### How to complete this task
Write all of the lines below out again, exactly as they stand.

### Available data

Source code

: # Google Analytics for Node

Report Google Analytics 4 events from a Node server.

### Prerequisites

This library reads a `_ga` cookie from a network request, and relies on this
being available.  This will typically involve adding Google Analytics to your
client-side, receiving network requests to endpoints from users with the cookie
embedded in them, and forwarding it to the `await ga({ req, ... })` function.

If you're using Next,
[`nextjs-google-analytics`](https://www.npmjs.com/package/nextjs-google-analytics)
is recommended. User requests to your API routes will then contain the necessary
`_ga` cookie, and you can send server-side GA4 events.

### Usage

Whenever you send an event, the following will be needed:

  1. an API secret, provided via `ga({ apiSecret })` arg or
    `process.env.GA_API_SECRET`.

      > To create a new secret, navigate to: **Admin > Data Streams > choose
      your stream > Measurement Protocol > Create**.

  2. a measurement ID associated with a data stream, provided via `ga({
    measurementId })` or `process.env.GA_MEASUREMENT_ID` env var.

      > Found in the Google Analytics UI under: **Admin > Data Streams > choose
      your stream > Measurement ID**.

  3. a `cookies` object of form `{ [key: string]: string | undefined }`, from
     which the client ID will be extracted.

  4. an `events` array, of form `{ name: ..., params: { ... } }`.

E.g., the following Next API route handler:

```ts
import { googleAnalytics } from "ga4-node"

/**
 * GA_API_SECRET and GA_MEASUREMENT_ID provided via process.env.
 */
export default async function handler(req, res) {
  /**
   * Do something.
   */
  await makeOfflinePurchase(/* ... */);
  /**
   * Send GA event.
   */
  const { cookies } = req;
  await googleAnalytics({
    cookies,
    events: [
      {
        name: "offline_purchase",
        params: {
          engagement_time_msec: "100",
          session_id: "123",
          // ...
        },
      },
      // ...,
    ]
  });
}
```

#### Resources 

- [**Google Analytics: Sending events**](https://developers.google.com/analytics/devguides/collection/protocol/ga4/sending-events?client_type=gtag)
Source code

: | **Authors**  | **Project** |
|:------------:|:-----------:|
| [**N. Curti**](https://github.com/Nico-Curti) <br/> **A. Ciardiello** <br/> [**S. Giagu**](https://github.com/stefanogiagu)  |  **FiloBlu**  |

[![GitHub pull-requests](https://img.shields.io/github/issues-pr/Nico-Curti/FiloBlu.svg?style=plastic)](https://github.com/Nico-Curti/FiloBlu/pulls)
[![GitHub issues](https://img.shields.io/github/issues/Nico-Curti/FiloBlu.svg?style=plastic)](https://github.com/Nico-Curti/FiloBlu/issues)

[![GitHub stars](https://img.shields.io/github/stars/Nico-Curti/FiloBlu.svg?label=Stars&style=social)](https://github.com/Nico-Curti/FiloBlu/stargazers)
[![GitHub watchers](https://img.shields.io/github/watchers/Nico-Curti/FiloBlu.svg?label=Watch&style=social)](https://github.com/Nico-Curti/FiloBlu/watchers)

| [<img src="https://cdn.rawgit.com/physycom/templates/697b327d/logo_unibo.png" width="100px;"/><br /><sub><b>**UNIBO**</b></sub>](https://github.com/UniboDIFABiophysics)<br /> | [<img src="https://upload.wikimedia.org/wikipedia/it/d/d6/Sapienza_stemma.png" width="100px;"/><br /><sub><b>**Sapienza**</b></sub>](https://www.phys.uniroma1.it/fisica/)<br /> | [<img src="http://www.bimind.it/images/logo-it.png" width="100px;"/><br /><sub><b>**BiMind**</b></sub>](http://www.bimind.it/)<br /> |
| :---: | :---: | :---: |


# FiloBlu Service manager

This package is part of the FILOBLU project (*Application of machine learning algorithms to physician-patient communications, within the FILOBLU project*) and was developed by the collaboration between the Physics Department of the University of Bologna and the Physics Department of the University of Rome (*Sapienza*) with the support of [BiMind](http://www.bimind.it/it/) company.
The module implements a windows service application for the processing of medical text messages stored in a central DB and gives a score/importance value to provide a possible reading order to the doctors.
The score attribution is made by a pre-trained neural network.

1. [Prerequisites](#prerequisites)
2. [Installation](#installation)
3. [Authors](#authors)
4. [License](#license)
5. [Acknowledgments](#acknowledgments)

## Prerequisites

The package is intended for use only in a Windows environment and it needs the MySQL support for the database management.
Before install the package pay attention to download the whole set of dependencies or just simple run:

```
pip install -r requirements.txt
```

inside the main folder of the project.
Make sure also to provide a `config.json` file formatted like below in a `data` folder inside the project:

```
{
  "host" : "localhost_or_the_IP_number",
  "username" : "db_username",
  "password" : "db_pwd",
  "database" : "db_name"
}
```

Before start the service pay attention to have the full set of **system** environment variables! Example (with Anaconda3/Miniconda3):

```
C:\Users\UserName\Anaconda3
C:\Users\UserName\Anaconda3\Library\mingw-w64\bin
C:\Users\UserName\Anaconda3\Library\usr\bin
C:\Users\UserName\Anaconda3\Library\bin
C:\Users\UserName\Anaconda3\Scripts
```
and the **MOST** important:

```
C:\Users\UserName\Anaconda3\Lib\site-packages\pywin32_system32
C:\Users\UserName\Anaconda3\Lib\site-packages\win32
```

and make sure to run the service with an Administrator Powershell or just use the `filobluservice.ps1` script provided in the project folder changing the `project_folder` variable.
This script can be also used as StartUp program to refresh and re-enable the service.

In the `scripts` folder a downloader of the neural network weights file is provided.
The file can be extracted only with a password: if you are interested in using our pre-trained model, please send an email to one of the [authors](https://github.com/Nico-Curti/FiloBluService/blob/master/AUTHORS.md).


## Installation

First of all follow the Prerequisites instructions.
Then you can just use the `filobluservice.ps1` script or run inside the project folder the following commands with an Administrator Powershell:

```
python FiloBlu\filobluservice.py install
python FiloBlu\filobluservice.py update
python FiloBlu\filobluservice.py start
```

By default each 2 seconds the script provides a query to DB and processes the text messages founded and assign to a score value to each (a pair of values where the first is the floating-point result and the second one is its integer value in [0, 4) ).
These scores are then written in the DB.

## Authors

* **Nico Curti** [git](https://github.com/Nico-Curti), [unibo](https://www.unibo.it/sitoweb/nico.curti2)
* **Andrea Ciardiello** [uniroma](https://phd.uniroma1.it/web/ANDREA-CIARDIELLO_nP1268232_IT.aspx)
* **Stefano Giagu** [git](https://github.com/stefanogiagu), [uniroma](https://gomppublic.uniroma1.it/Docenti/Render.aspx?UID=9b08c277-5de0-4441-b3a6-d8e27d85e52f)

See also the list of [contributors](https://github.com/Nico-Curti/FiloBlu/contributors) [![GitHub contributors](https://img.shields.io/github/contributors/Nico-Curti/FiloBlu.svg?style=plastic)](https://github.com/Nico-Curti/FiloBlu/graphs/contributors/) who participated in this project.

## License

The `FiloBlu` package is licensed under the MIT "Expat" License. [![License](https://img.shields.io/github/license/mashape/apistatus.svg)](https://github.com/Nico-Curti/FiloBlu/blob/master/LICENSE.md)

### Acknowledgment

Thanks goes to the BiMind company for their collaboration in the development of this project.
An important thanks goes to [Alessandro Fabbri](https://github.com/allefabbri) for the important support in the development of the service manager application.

### Solved problem
Source code

: # Google Analytics for Node

Report Google Analytics 4 events from a Node server.

### Prerequisites

This library reads a `_ga` cookie from a network request, and relies on this
being available.  This will typically involve adding Google Analytics to your
client-side, receiving network requests to endpoints from users with the cookie
embedded in them, and forwarding it to the `await ga({ req, ... })` function.

If you're using Next,
[`nextjs-google-analytics`](https://www.npmjs.com/package/nextjs-google-analytics)
is recommended. User requests to your API routes will then contain the necessary
`_ga` cookie, and you can send server-side GA4 events.

### Usage

Whenever you send an event, the following will be needed:

  1. an API secret, provided via `ga({ apiSecret })` arg or
    `process.env.GA_API_SECRET`.

      > To create a new secret, navigate to: **Admin > Data Streams > choose
      your stream > Measurement Protocol > Create**.

  2. a measurement ID associated with a data stream, provided via `ga({
    measurementId })` or `process.env.GA_MEASUREMENT_ID` env var.

      > Found in the Google Analytics UI under: **Admin > Data Streams > choose
      your stream > Measurement ID**.

  3. a `cookies` object of form `{ [key: string]: string | undefined }`, from
     which the client ID will be extracted.

  4. an `events` array, of form `{ name: ..., params: { ... } }`.

E.g., the following Next API route handler:

```ts
import { googleAnalytics } from "ga4-node"

/**
 * GA_API_SECRET and GA_MEASUREMENT_ID provided via process.env.
 */
export default async function handler(req, res) {
  /**
   * Do something.
   */
  await makeOfflinePurchase(/* ... */);
  /**
   * Send GA event.
   */
  const { cookies } = req;
  await googleAnalytics({
    cookies,
    events: [
      {
        name: "offline_purchase",
        params: {
          engagement_time_msec: "100",
          session_id: "123",
          // ...
        },
      },
      // ...,
    ]
  });
}
```

#### Resources 

- [**Google Analytics: Sending events**](https://developers.google.com/analytics/devguides/collection/protocol/ga4/sending-events?client_type=gtag)
Source code

: | **Authors**  | **Project** |
|:------------:|:-----------:|
| [**N. Curti**](https://github.com/Nico-Curti) <br/> **A. Ciardiello** <br/> [**S. Giagu**](https://github.com/stefanogiagu)  |  **FiloBlu**  |

[![GitHub pull-requests](https://img.shields.io/github/issues-pr/Nico-Curti/FiloBlu.svg?style=plastic)](https://github.com/Nico-Curti/FiloBlu/pulls)
[![GitHub issues](https://img.shields.io/github/issues/Nico-Curti/FiloBlu.svg?style=plastic)](https://github.com/Nico-Curti/FiloBlu/issues)

[![GitHub stars](https://img.shields.io/github/stars/Nico-Curti/FiloBlu.svg?label=Stars&style=social)](https://github.com/Nico-Curti/FiloBlu/stargazers)
[![GitHub watchers](https://img.shields.io/github/watchers/Nico-Curti/FiloBlu.svg?label=Watch&style=social)](https://github.com/Nico-Curti/FiloBlu/watchers)

| [<img src="https://cdn.rawgit.com/physycom/templates/697b327d/logo_unibo.png" width="100px;"/><br /><sub><b>**UNIBO**</b></sub>](https://github.com/UniboDIFABiophysics)<br /> | [<img src="https://upload.wikimedia.org/wikipedia/it/d/d6/Sapienza_stemma.png" width="100px;"/><br /><sub><b>**Sapienza**</b></sub>](https://www.phys.uniroma1.it/fisica/)<br /> | [<img src="http://www.bimind.it/images/logo-it.png" width="100px;"/><br /><sub><b>**BiMind**</b></sub>](http://www.bimind.it/)<br /> |
| :---: | :---: | :---: |


# FiloBlu Service manager

This package is part of the FILOBLU project (*Application of machine learning algorithms to physician-patient communications, within the FILOBLU project*) and was developed by the collaboration between the Physics Department of the University of Bologna and the Physics Department of the University of Rome (*Sapienza*) with the support of [BiMind](http://www.bimind.it/it/) company.
The module implements a windows service application for the processing of medical text messages stored in a central DB and gives a score/importance value to provide a possible reading order to the doctors.
The score attribution is made by a pre-trained neural network.

1. [Prerequisites](#prerequisites)
2. [Installation](#installation)
3. [Authors](#authors)
4. [License](#license)
5. [Acknowledgments](#acknowledgments)

## Prerequisites

The package is intended for use only in a Windows environment and it needs the MySQL support for the database management.
Before install the package pay attention to download the whole set of dependencies or just simple run:

```
pip install -r requirements.txt
```

inside the main folder of the project.
Make sure also to provide a `config.json` file formatted like below in a `data` folder inside the project:

```
{
  "host" : "localhost_or_the_IP_number",
  "username" : "db_username",
  "password" : "db_pwd",
  "database" : "db_name"
}
```

Before start the service pay attention to have the full set of **system** environment variables! Example (with Anaconda3/Miniconda3):

```
C:\Users\UserName\Anaconda3
C:\Users\UserName\Anaconda3\Library\mingw-w64\bin
C:\Users\UserName\Anaconda3\Library\usr\bin
C:\Users\UserName\Anaconda3\Library\bin
C:\Users\UserName\Anaconda3\Scripts
```
and the **MOST** important:

```
C:\Users\UserName\Anaconda3\Lib\site-packages\pywin32_system32
C:\Users\UserName\Anaconda3\Lib\site-packages\win32
```

and make sure to run the service with an Administrator Powershell or just use the `filobluservice.ps1` script provided in the project folder changing the `project_folder` variable.
This script can be also used as StartUp program to refresh and re-enable the service.

In the `scripts` folder a downloader of the neural network weights file is provided.
The file can be extracted only with a password: if you are interested in using our pre-trained model, please send an email to one of the [authors](https://github.com/Nico-Curti/FiloBluService/blob/master/AUTHORS.md).


## Installation

First of all follow the Prerequisites instructions.
Then you can just use the `filobluservice.ps1` script or run inside the project folder the following commands with an Administrator Powershell:

```
python FiloBlu\filobluservice.py install
python FiloBlu\filobluservice.py update
python FiloBlu\filobluservice.py start
```

By default each 2 seconds the script provides a query to DB and processes the text messages founded and assign to a score value to each (a pair of values where the first is the floating-point result and the second one is its integer value in [0, 4) ).
These scores are then written in the DB.

## Authors

* **Nico Curti** [git](https://github.com/Nico-Curti), [unibo](https://www.unibo.it/sitoweb/nico.curti2)
* **Andrea Ciardiello** [uniroma](https://phd.uniroma1.it/web/ANDREA-CIARDIELLO_nP1268232_IT.aspx)
* **Stefano Giagu** [git](https://github.com/stefanogiagu), [uniroma](https://gomppublic.uniroma1.it/Docenti/Render.aspx?UID=9b08c277-5de0-4441-b3a6-d8e27d85e52f)

See also the list of [contributors](https://github.com/Nico-Curti/FiloBlu/contributors) [![GitHub contributors](https://img.shields.io/github/contributors/Nico-Curti/FiloBlu.svg?style=plastic)](https://github.com/Nico-Curti/FiloBlu/graphs/contributors/) who participated in this project.

## License

The `FiloBlu` package is licensed under the MIT "Expat" License. [![License](https://img.shields.io/github/license/mashape/apistatus.svg)](https://github.com/Nico-Curti/FiloBlu/blob/master/LICENSE.md)

### Acknowledgment

Thanks goes to the BiMind company for their collaboration in the development of this project.
An important thanks goes to [Alessandro Fabbri](https://github.com/allefabbri) for the important support in the development of the service manager application.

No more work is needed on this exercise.